• **What you should do**
From the records that follow, give the number of lines that include the word "tArrayVal", with no further words.

......

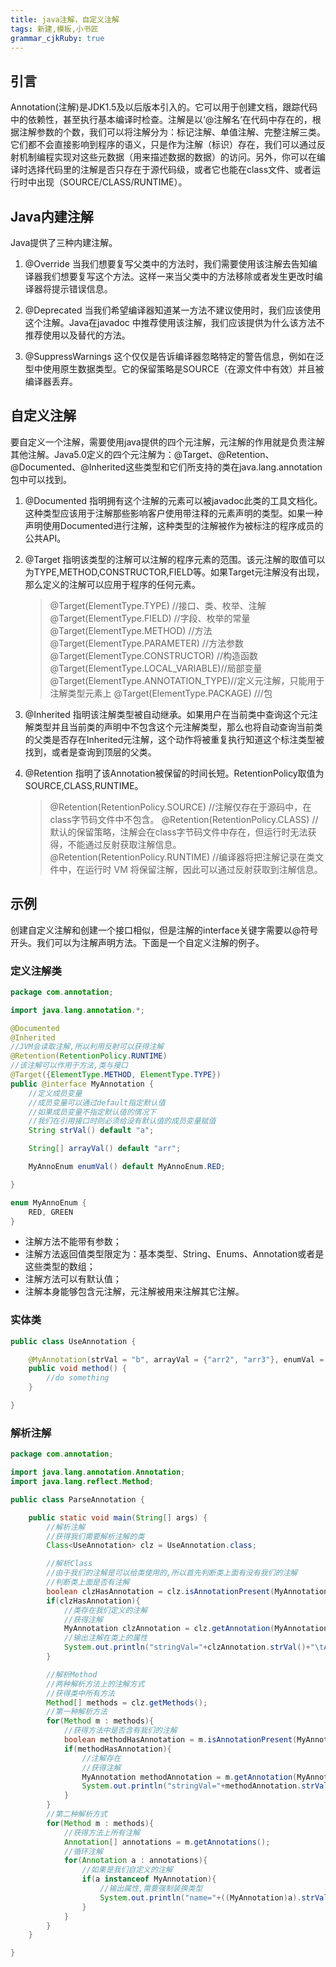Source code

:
 ```yaml
---
title: java注解，自定义注解
tags: 新建,模板,小书匠
grammar_cjkRuby: true
---
```


## 引言
Annotation(注解)是JDK1.5及以后版本引入的。它可以用于创建文档，跟踪代码中的依赖性，甚至执行基本编译时检查。注解是以‘@注解名’在代码中存在的，根据注解参数的个数，我们可以将注解分为：标记注解、单值注解、完整注解三类。它们都不会直接影响到程序的语义，只是作为注解（标识）存在，我们可以通过反射机制编程实现对这些元数据（用来描述数据的数据）的访问。另外，你可以在编译时选择代码里的注解是否只存在于源代码级，或者它也能在class文件、或者运行时中出现（SOURCE/CLASS/RUNTIME）。
## Java内建注解

Java提供了三种内建注解。
1. @Override
当我们想要复写父类中的方法时，我们需要使用该注解去告知编译器我们想要复写这个方法。这样一来当父类中的方法移除或者发生更改时编译器将提示错误信息。

2. @Deprecated
当我们希望编译器知道某一方法不建议使用时，我们应该使用这个注解。Java在javadoc 中推荐使用该注解，我们应该提供为什么该方法不推荐使用以及替代的方法。

3. @SuppressWarnings
这个仅仅是告诉编译器忽略特定的警告信息，例如在泛型中使用原生数据类型。它的保留策略是SOURCE（在源文件中有效）并且被编译器丢弃。

## 自定义注解
要自定义一个注解，需要使用java提供的四个元注解，元注解的作用就是负责注解其他注解。Java5.0定义的四个元注解为：@Target、@Retention、@Documented、@Inherited这些类型和它们所支持的类在java.lang.annotation 包中可以找到。
1. @Documented 
指明拥有这个注解的元素可以被javadoc此类的工具文档化。这种类型应该用于注解那些影响客户使用带注释的元素声明的类型。如果一种声明使用Documented进行注解，这种类型的注解被作为被标注的程序成员的公共API。

2. @Target
指明该类型的注解可以注解的程序元素的范围。该元注解的取值可以为TYPE,METHOD,CONSTRUCTOR,FIELD等。如果Target元注解没有出现，那么定义的注解可以应用于程序的任何元素。
	
	> @Target(ElementType.TYPE)   //接口、类、枚举、注解
	> @Target(ElementType.FIELD) //字段、枚举的常量
	> @Target(ElementType.METHOD) //方法
	> @Target(ElementType.PARAMETER) //方法参数
	> @Target(ElementType.CONSTRUCTOR)  //构造函数
	> @Target(ElementType.LOCAL_VARIABLE)//局部变量
	> @Target(ElementType.ANNOTATION_TYPE)//定义元注解，只能用于注解类型元素上
	> @Target(ElementType.PACKAGE) ///包

3. @Inherited
指明该注解类型被自动继承。如果用户在当前类中查询这个元注解类型并且当前类的声明中不包含这个元注解类型，那么也将自动查询当前类的父类是否存在Inherited元注解，这个动作将被重复执行知道这个标注类型被找到，或者是查询到顶层的父类。

4. @Retention
指明了该Annotation被保留的时间长短。RetentionPolicy取值为SOURCE,CLASS,RUNTIME。

	> @Retention(RetentionPolicy.SOURCE)   //注解仅存在于源码中，在class字节码文件中不包含。
	> @Retention(RetentionPolicy.CLASS)     //默认的保留策略，注解会在class字节码文件中存在，但运行时无法获得，不能通过反射获取注解信息。
	> @Retention(RetentionPolicy.RUNTIME)  //编译器将把注解记录在类文件中，在运行时 VM 将保留注解，因此可以通过反射获取到注解信息。

## 示例
创建自定义注解和创建一个接口相似，但是注解的interface关键字需要以@符号开头。我们可以为注解声明方法。下面是一个自定义注解的例子。
### 定义注解类
``` java
package com.annotation;

import java.lang.annotation.*;

@Documented
@Inherited
//JVM会读取注解,所以利用反射可以获得注解
@Retention(RetentionPolicy.RUNTIME)
//该注解可以作用于方法,类与接口
@Target({ElementType.METHOD, ElementType.TYPE})
public @interface MyAnnotation {
    //定义成员变量
    //成员变量可以通过default指定默认值
    //如果成员变量不指定默认值的情况下
    //我们在引用接口时则必须给没有默认值的成员变量赋值
    String strVal() default "a";

    String[] arrayVal() default "arr";

    MyAnnoEnum enumVal() default MyAnnoEnum.RED;

}

enum MyAnnoEnum {
    RED, GREEN
}
```
 - 注解方法不能带有参数；
 -  注解方法返回值类型限定为：基本类型、String、Enums、Annotation或者是这些类型的数组； 
 - 注解方法可以有默认值；  
 - 注解本身能够包含元注解，元注解被用来注解其它注解。

### 实体类

``` java
public class UseAnnotation {

    @MyAnnotation(strVal = "b", arrayVal = {"arr2", "arr3"}, enumVal = MyAnnoEnum.GREEN)
    public void method() {
        //do something
    }

}
```

### 解析注解


``` java
package com.annotation;

import java.lang.annotation.Annotation;
import java.lang.reflect.Method;

public class ParseAnnotation {

    public static void main(String[] args) {
        //解析注解
        //获得我们需要解析注解的类
        Class<UseAnnotation> clz = UseAnnotation.class;

        //解析Class
        //由于我们的注解是可以给类使用的,所以首先判断类上面有没有我们的注解
        //判断类上面是否有注解
        boolean clzHasAnnotation = clz.isAnnotationPresent(MyAnnotation.class);
        if(clzHasAnnotation){
            //类存在我们定义的注解
            //获得注解
            MyAnnotation clzAnnotation = clz.getAnnotation(MyAnnotation.class);
            //输出注解在类上的属性
            System.out.println("stringVal="+clzAnnotation.strVal()+"\tArrayVal="+clzAnnotation.arrayVal());
        }

        //解析Method
        //两种解析方法上的注解方式
        //获得类中所有方法
        Method[] methods = clz.getMethods();
        //第一种解析方法
        for(Method m : methods){
            //获得方法中是否含有我们的注解
            boolean methodHasAnnotation = m.isAnnotationPresent(MyAnnotation.class);
            if(methodHasAnnotation){
                //注解存在
                //获得注解
                MyAnnotation methodAnnotation = m.getAnnotation(MyAnnotation.class);
                System.out.println("stringVal="+methodAnnotation.strVal()+"\tArrayVal="+methodAnnotation.arrayVal());
            }
        }
        //第二种解析方式
        for(Method m : methods){
            //获得方法上所有注解
            Annotation[] annotations = m.getAnnotations();
            //循环注解
            for(Annotation a : annotations){
                //如果是我们自定义的注解
                if(a instanceof MyAnnotation){
                    //输出属性,需要强制装换类型
                    System.out.println("name="+((MyAnnotation)a).strVal()+"\tage="+((MyAnnotation)a).arrayVal());
                }
            }
        }
    }

}

```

......

• **Answer**
2